(Provided material Opens)
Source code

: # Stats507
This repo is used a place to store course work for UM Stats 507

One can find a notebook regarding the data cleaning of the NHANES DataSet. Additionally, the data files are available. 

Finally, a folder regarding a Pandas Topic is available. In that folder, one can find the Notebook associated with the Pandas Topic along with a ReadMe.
(Provided material Closes)
Each entry needs to be transcribed exactly.

Source code

: # Stats507
This repo is used a place to store course work for UM Stats 507

One can find a notebook regarding the data cleaning of the NHANES DataSet. Additionally, the data files are available. 

Finally, a folder regarding a Pandas Topic is available. In that folder, one can find the Notebook associated with the Pandas Topic along with a ReadMe.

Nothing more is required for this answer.